- How to complete this task
Complete, exact copies of all entries are needed.

** Materials provided follows **

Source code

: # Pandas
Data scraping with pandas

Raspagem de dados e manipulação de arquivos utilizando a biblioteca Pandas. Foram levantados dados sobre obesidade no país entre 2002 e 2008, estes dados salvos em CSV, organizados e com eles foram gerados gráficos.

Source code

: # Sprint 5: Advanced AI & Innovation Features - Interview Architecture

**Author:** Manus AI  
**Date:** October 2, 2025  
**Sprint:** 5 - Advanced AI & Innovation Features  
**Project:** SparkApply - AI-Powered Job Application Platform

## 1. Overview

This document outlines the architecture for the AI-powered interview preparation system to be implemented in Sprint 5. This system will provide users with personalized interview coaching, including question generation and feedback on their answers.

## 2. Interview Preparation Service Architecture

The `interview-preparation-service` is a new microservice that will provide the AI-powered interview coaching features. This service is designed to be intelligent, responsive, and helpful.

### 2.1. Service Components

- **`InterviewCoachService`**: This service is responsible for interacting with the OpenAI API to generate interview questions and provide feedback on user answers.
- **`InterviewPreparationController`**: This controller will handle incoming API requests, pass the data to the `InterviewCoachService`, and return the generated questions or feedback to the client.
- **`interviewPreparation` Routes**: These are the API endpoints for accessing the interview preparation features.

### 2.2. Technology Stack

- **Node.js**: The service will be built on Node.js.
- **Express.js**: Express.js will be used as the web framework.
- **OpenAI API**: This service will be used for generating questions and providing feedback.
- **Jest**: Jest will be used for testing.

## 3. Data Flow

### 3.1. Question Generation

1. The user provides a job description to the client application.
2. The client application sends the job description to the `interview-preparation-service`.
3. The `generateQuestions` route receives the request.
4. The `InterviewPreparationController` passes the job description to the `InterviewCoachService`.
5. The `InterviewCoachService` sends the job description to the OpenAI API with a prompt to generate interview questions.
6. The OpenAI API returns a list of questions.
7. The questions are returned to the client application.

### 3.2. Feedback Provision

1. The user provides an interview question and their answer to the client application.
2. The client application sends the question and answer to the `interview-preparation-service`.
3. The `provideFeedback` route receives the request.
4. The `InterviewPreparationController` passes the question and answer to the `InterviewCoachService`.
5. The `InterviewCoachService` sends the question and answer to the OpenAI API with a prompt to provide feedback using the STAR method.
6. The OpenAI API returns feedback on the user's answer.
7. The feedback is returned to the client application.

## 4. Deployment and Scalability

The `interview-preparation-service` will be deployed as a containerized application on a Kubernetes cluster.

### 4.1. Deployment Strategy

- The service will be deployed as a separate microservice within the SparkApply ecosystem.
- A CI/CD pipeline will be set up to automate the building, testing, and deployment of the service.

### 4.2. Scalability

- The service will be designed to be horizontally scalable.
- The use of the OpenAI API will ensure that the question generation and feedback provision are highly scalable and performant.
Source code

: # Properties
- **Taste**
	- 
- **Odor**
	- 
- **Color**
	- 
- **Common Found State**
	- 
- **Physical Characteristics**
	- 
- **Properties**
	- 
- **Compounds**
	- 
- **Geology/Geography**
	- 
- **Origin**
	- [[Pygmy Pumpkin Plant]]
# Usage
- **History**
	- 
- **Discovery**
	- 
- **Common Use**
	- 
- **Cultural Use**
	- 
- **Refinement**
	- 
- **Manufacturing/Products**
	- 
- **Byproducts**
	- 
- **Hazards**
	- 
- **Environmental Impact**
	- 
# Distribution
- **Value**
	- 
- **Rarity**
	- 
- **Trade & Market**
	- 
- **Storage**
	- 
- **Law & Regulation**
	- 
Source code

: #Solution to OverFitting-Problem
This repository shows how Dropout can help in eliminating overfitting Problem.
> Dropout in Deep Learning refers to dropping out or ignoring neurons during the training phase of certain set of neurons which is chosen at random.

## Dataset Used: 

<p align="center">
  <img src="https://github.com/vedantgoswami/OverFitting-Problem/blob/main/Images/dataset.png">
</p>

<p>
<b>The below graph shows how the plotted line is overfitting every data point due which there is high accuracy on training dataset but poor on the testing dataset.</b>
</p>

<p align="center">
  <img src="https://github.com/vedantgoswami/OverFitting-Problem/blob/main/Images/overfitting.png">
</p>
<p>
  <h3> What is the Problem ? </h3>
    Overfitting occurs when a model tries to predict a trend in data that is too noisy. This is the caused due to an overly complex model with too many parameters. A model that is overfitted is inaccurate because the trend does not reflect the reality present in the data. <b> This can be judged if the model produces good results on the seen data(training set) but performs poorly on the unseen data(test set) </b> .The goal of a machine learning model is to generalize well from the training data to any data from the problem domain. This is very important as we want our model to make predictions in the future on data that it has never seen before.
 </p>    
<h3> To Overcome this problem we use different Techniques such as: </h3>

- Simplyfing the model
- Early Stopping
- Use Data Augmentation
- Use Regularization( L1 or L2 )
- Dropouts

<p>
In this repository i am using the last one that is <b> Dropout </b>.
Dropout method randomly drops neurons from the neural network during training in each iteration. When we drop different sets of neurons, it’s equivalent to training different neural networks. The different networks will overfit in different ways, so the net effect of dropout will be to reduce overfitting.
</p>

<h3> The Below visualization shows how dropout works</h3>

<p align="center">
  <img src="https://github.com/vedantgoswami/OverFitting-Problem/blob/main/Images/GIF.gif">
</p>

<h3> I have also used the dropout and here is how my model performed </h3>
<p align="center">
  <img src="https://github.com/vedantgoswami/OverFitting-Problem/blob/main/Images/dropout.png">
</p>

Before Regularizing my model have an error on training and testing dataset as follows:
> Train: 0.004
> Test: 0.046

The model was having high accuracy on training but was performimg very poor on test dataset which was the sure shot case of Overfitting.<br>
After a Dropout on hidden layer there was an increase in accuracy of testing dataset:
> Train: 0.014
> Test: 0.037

** End of Materials provided **

- The completed task
Source code

: # Pandas
Data scraping with pandas

Raspagem de dados e manipulação de arquivos utilizando a biblioteca Pandas. Foram levantados dados sobre obesidade no país entre 2002 e 2008, estes dados salvos em CSV, organizados e com eles foram gerados gráficos.

Source code

: # Sprint 5: Advanced AI & Innovation Features - Interview Architecture

**Author:** Manus AI  
**Date:** October 2, 2025  
**Sprint:** 5 - Advanced AI & Innovation Features  
**Project:** SparkApply - AI-Powered Job Application Platform

## 1. Overview

This document outlines the architecture for the AI-powered interview preparation system to be implemented in Sprint 5. This system will provide users with personalized interview coaching, including question generation and feedback on their answers.

## 2. Interview Preparation Service Architecture

The `interview-preparation-service` is a new microservice that will provide the AI-powered interview coaching features. This service is designed to be intelligent, responsive, and helpful.

### 2.1. Service Components

- **`InterviewCoachService`**: This service is responsible for interacting with the OpenAI API to generate interview questions and provide feedback on user answers.
- **`InterviewPreparationController`**: This controller will handle incoming API requests, pass the data to the `InterviewCoachService`, and return the generated questions or feedback to the client.
- **`interviewPreparation` Routes**: These are the API endpoints for accessing the interview preparation features.

### 2.2. Technology Stack

- **Node.js**: The service will be built on Node.js.
- **Express.js**: Express.js will be used as the web framework.
- **OpenAI API**: This service will be used for generating questions and providing feedback.
- **Jest**: Jest will be used for testing.

## 3. Data Flow

### 3.1. Question Generation

1. The user provides a job description to the client application.
2. The client application sends the job description to the `interview-preparation-service`.
3. The `generateQuestions` route receives the request.
4. The `InterviewPreparationController` passes the job description to the `InterviewCoachService`.
5. The `InterviewCoachService` sends the job description to the OpenAI API with a prompt to generate interview questions.
6. The OpenAI API returns a list of questions.
7. The questions are returned to the client application.

### 3.2. Feedback Provision

1. The user provides an interview question and their answer to the client application.
2. The client application sends the question and answer to the `interview-preparation-service`.
3. The `provideFeedback` route receives the request.
4. The `InterviewPreparationController` passes the question and answer to the `InterviewCoachService`.
5. The `InterviewCoachService` sends the question and answer to the OpenAI API with a prompt to provide feedback using the STAR method.
6. The OpenAI API returns feedback on the user's answer.
7. The feedback is returned to the client application.

## 4. Deployment and Scalability

The `interview-preparation-service` will be deployed as a containerized application on a Kubernetes cluster.

### 4.1. Deployment Strategy

- The service will be deployed as a separate microservice within the SparkApply ecosystem.
- A CI/CD pipeline will be set up to automate the building, testing, and deployment of the service.

### 4.2. Scalability

- The service will be designed to be horizontally scalable.
- The use of the OpenAI API will ensure that the question generation and feedback provision are highly scalable and performant.
Source code

: # Properties
- **Taste**
	- 
- **Odor**
	- 
- **Color**
	- 
- **Common Found State**
	- 
- **Physical Characteristics**
	- 
- **Properties**
	- 
- **Compounds**
	- 
- **Geology/Geography**
	- 
- **Origin**
	- [[Pygmy Pumpkin Plant]]
# Usage
- **History**
	- 
- **Discovery**
	- 
- **Common Use**
	- 
- **Cultural Use**
	- 
- **Refinement**
	- 
- **Manufacturing/Products**
	- 
- **Byproducts**
	- 
- **Hazards**
	- 
- **Environmental Impact**
	- 
# Distribution
- **Value**
	- 
- **Rarity**
	- 
- **Trade & Market**
	- 
- **Storage**
	- 
- **Law & Regulation**
	- 
Source code

: #Solution to OverFitting-Problem
This repository shows how Dropout can help in eliminating overfitting Problem.
> Dropout in Deep Learning refers to dropping out or ignoring neurons during the training phase of certain set of neurons which is chosen at random.

## Dataset Used: 

<p align="center">
  <img src="https://github.com/vedantgoswami/OverFitting-Problem/blob/main/Images/dataset.png">
</p>

<p>
<b>The below graph shows how the plotted line is overfitting every data point due which there is high accuracy on training dataset but poor on the testing dataset.</b>
</p>

<p align="center">
  <img src="https://github.com/vedantgoswami/OverFitting-Problem/blob/main/Images/overfitting.png">
</p>
<p>
  <h3> What is the Problem ? </h3>
    Overfitting occurs when a model tries to predict a trend in data that is too noisy. This is the caused due to an overly complex model with too many parameters. A model that is overfitted is inaccurate because the trend does not reflect the reality present in the data. <b> This can be judged if the model produces good results on the seen data(training set) but performs poorly on the unseen data(test set) </b> .The goal of a machine learning model is to generalize well from the training data to any data from the problem domain. This is very important as we want our model to make predictions in the future on data that it has never seen before.
 </p>    
<h3> To Overcome this problem we use different Techniques such as: </h3>

- Simplyfing the model
- Early Stopping
- Use Data Augmentation
- Use Regularization( L1 or L2 )
- Dropouts

<p>
In this repository i am using the last one that is <b> Dropout </b>.
Dropout method randomly drops neurons from the neural network during training in each iteration. When we drop different sets of neurons, it’s equivalent to training different neural networks. The different networks will overfit in different ways, so the net effect of dropout will be to reduce overfitting.
</p>

<h3> The Below visualization shows how dropout works</h3>

<p align="center">
  <img src="https://github.com/vedantgoswami/OverFitting-Problem/blob/main/Images/GIF.gif">
</p>

<h3> I have also used the dropout and here is how my model performed </h3>
<p align="center">
  <img src="https://github.com/vedantgoswami/OverFitting-Problem/blob/main/Images/dropout.png">
</p>

Before Regularizing my model have an error on training and testing dataset as follows:
> Train: 0.004
> Test: 0.046

The model was having high accuracy on training but was performimg very poor on test dataset which was the sure shot case of Overfitting.<br>
After a Dropout on hidden layer there was an increase in accuracy of testing dataset:
> Train: 0.014
> Test: 0.037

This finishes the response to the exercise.